WHY I DESPAIR
By Charles C. W. Cooke, National Review Online, November 10, 2012
I was born in England in 1984, two days before Ronald Reagan was elected to a second term. As a small child, I watched the Space Shuttle take off from Cape Canaveral in Florida. I had an Apollo 11 lunchbox. With varying levels of awareness, I saw the United States defeat Communism, come to Kuwait’s aid in 1991, and rise to hyperpower status. During the 1990s, I watched in awe as Silicon Valley revolutionized the world.
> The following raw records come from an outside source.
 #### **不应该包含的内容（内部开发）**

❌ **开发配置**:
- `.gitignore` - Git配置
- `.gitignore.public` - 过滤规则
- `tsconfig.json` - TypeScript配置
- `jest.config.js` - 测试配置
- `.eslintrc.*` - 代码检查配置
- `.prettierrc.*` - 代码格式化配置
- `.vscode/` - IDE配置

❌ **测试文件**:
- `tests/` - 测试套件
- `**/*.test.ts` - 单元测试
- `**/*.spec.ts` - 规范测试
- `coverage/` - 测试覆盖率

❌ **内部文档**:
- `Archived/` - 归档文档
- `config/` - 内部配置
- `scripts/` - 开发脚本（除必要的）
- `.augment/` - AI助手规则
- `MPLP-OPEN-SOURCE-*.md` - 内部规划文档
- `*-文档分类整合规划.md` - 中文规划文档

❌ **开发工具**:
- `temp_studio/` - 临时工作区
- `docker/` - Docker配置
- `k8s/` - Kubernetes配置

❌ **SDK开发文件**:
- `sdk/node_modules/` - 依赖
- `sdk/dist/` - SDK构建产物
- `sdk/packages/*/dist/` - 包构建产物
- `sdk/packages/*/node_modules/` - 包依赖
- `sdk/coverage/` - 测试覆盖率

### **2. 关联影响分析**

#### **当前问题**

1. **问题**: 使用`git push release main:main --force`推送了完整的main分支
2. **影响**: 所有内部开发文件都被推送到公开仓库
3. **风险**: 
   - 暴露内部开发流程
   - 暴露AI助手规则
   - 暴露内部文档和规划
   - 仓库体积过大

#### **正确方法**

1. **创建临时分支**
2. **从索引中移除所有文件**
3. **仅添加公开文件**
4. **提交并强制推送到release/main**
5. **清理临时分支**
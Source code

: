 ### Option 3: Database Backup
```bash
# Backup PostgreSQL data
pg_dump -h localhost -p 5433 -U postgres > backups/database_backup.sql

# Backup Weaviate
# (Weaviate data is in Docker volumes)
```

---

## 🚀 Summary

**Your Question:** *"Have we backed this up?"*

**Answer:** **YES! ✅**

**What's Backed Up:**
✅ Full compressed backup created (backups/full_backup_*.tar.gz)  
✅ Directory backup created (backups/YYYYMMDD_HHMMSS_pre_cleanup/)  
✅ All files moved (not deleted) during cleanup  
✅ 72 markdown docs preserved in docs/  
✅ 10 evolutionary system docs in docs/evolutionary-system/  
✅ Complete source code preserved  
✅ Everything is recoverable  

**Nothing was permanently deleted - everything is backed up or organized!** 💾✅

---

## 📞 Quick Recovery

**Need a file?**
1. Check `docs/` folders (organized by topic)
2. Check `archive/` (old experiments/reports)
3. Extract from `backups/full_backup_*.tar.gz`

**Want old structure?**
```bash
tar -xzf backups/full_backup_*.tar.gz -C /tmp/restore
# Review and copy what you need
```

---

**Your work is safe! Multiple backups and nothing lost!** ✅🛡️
Once, my father told me that the difference between the average Briton and the average American was that a Briton looks at a man driving a Ferrari and thinks, “What a b*****d,” while an American thinks, “I’ll be him one day.” This my father considered a great virtue — as do I. By the time that I was ten years old, I didn’t just think that America was the world’s great hope, I knew it. ...
But, consider this: A president of the United States just ran a reelection campaign based on the promise of government largess, exploitation of class division, the demonization of success, the glorification of identity politics, and the presumption that women are a helpless interest group; and he did so while steadfastly refusing to acknowledge the looming — potentially fatal — crisis that the country faces. And it worked.
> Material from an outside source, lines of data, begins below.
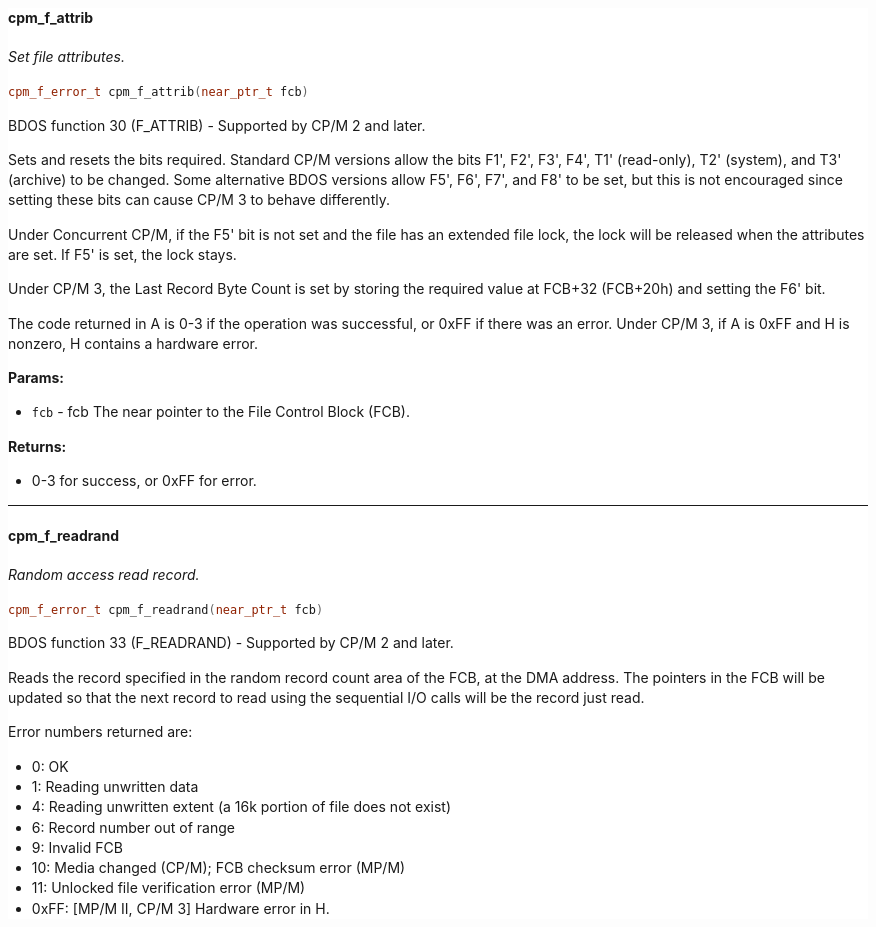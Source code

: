 

#### cpm_f_attrib

*Set file attributes.*

```cpp
cpm_f_error_t cpm_f_attrib(near_ptr_t fcb)
```


BDOS function 30 (F_ATTRIB) - Supported by CP/M 2 and later.

Sets and resets the bits required. Standard CP/M versions allow the bits F1', F2', F3', F4', T1' (read-only), T2' (system), and
T3' (archive) to be changed. Some alternative BDOS versions allow F5', F6', F7', and F8' to be set, but this is not encouraged
since setting these bits can cause CP/M 3 to behave differently.

Under Concurrent CP/M, if the F5' bit is not set and the file has an extended file lock, the lock will be released when the
attributes are set. If F5' is set, the lock stays.

Under CP/M 3, the Last Record Byte Count is set by storing the required value at FCB+32 (FCB+20h) and setting the F6' bit.

The code returned in A is 0-3 if the operation was successful, or 0xFF if there was an error. Under CP/M 3, if A is 0xFF and H is
nonzero, H contains a hardware error.



**Params:**

- `fcb` - fcb The near pointer to the File Control Block (FCB).

**Returns:**

- 0-3 for success, or 0xFF for error.

---



#### cpm_f_readrand

*Random access read record.*

```cpp
cpm_f_error_t cpm_f_readrand(near_ptr_t fcb)
```


BDOS function 33 (F_READRAND) - Supported by CP/M 2 and later.

Reads the record specified in the random record count area of the FCB, at the DMA address. The pointers in the FCB will be
updated so that the next record to read using the sequential I/O calls will be the record just read.

Error numbers returned are:
- 0: OK
- 1: Reading unwritten data
- 4: Reading unwritten extent (a 16k portion of file does not exist)
- 6: Record number out of range
- 9: Invalid FCB
- 10: Media changed (CP/M); FCB checksum error (MP/M)
- 11: Unlocked file verification error (MP/M)
- 0xFF: [MP/M II, CP/M 3] Hardware error in H.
Worse, as David Harsanyi has observed, “the president’s central case rests on the idea that individuals should view government as society’s moral center, the engine of prosperity and the arbiter of fairness.” This stunted and tawdry vision of American life was best summed up in his campaign’s contemptible Life of Julia cartoon, which portrayed the American Dream as being impossible without heavy cradle-to-grave government, and in which the civic society that Tocqueville correctly saw as the hallmark of the republic was wholly ignored — if not disdained outright. “Government is the only thing we all belong to,” declared a video at the opening of the Democratic National Convention. In another age, this contention would have been met with incredulity and confusion; in ours, it was cheered. ...
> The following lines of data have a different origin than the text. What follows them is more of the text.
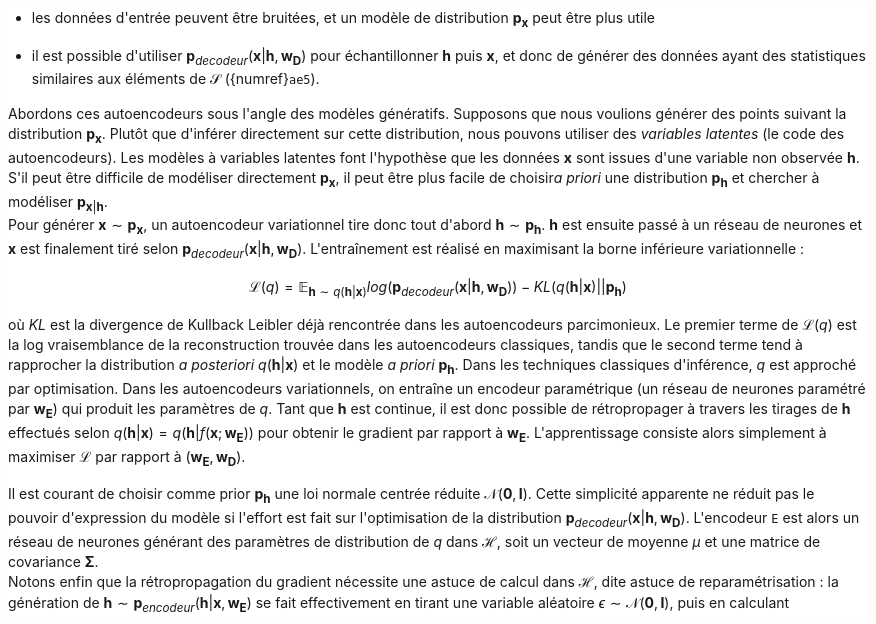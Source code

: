-   les données d'entrée peuvent être bruitées, et un modèle de
    distribution $\textbf{p}_\mathbf{x}$ peut être
    plus utile

-   il est possible d'utiliser
    $\textbf{p}_{decodeur} (\mathbf{x}|\mathbf{h},\mathbf{w_D})$
    pour échantillonner $\mathbf{h}$ puis $\mathbf{x}$, et donc de
    générer des données ayant des statistiques similaires aux éléments
    de $\mathcal{S}$ ({numref}`ae5`).

Abordons ces autoencodeurs sous l'angle des modèles génératifs.
Supposons que nous voulions générer des points suivant la distribution
$\textbf{p}_\mathbf{x}$. Plutôt que d'inférer
directement sur cette distribution, nous pouvons utiliser des *variables
latentes* (le code des autoencodeurs). Les modèles à variables latentes
font l'hypothèse que les données $\mathbf{x}$ sont issues d'une variable
non observée $\mathbf{h}$. S'il peut être difficile de modéliser
directement $\textbf{p}_\mathbf{x}$, il peut être plus
facile de choisir*a priori* une distribution
$\textbf{p}_\mathbf{h}$ et chercher à modéliser
$\textbf{p}_{\mathbf{x}|\mathbf{h}}$.\
Pour générer $\mathbf{x}\sim \textbf{p}_\mathbf{x}$,
un autoencodeur variationnel tire donc tout d'abord
$\mathbf{h}\sim \textbf{p}_\mathbf{h}$. $\mathbf{h}$
est ensuite passé à un réseau de neurones et $\mathbf{x}$ est finalement
tiré selon
$\textbf{p}_{decodeur} (\mathbf{x}|\mathbf{h},\mathbf{w_D})$.
L'entraînement est réalisé en maximisant la borne inférieure
variationnelle :

$$\mathcal{L}(q) = \mathbb{E}_{\mathbf{h}\sim q(\mathbf{h}|\mathbf{x})} log \left (\textbf{p}_{decodeur} (\mathbf{x}|\mathbf{h},\mathbf{w_D})\right ) -KL\left (q(\mathbf{h}|\mathbf{x}) ||\textbf{p}_\mathbf{h}\right )$$

où $KL$ est la divergence de Kullback Leibler déjà rencontrée dans les
autoencodeurs parcimonieux. Le premier terme de $\mathcal{L}(q)$ est la
log vraisemblance de la reconstruction trouvée dans les autoencodeurs
classiques, tandis que le second terme tend à rapprocher la distribution
*a posteriori* $q(\mathbf{h}|\mathbf{x})$ et le modèle *a priori*
$\textbf{p}_\mathbf{h}$. Dans les techniques
classiques d'inférence, $q$ est approché par optimisation. Dans les
autoencodeurs variationnels, on entraîne un encodeur paramétrique (un
réseau de neurones paramétré par $\mathbf{w_E}$) qui produit les
paramètres de $q$. Tant que $\mathbf{h}$ est continue, il est donc
possible de rétropropager à travers les tirages de $\mathbf{h}$
effectués selon
$q(\mathbf{h}|\mathbf{x})  = q(\mathbf{h}| f(\mathbf{x} ; \mathbf{w_E}))$
pour obtenir le gradient par rapport à $\mathbf{w_E}$. L'apprentissage
consiste alors simplement à maximiser $\mathcal{L}$ par rapport à
$(\mathbf{w_E},\mathbf{w_D})$.

Il est courant de choisir comme prior
$\textbf{p}_\mathbf{h}$ une loi normale centrée
réduite $\mathcal{N}(\mathbf{0},\mathbf{I})$. Cette simplicité apparente
ne réduit pas le pouvoir d'expression du modèle si l'effort est fait sur
l'optimisation de la distribution
$\textbf{p}_{decodeur} (\mathbf{x}|\mathbf{h},\mathbf{w_D})$.
L'encodeur `E` est alors un réseau de neurones générant des paramètres
de distribution de $q$ dans $\mathcal{H}$, soit un vecteur de moyenne
$\mu$ et une matrice de covariance $\mathbf{\Sigma}$.\
Notons enfin que la rétropropagation du gradient nécessite une astuce de
calcul dans $\mathcal{H}$, dite astuce de reparamétrisation : la
génération de
$\mathbf{h}\sim \textbf{p}_{encodeur} (\mathbf{h}|\mathbf{x},\mathbf{w_E})$
se fait effectivement en tirant une variable aléatoire
$\epsilon\sim\mathcal{N}(\mathbf{0},\mathbf{I})$, puis en calculant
If we are to lose America as it has been, could we not ask that it be lost to something better than this? Our president, a Narcissus masquerading as a Demosthenes, makes big speeches packed full of little ideas, and he is applauded wildly for it. His, says Marco Rubio, “are tired and old big-government ideas. Ideas that people come to America to get away from. Ideas that threaten to make America more like the rest of the world, instead of helping the world become more like America.” I will vouch for the verity of these words. I have watched how these sorry ideas play out in the real world, and it is not pretty: They make people’s lives worse, and yet simultaneously convince them that any reform will kill them — a fatal combination. Americans should avoid this path sedulously, for that way lies decline. ...
On Tuesday, America took another giant leap away both from its revolutionary mission and from the classical liberalism that it has successfully incubated for so long. This is a rotten thing for America, and also — though it might not realize it — for the world; for, like Anthony Blanche, Evelyn Waugh’s “aesthete par excellence,” should the United States descend into the mire, it will “take something away with it.” If America ceases to be America, it will “[lock] a door and hang the key on a chain.” And then? “All [its] friends, among whom [it] had always been a stranger,” will realize they need it. I know I do.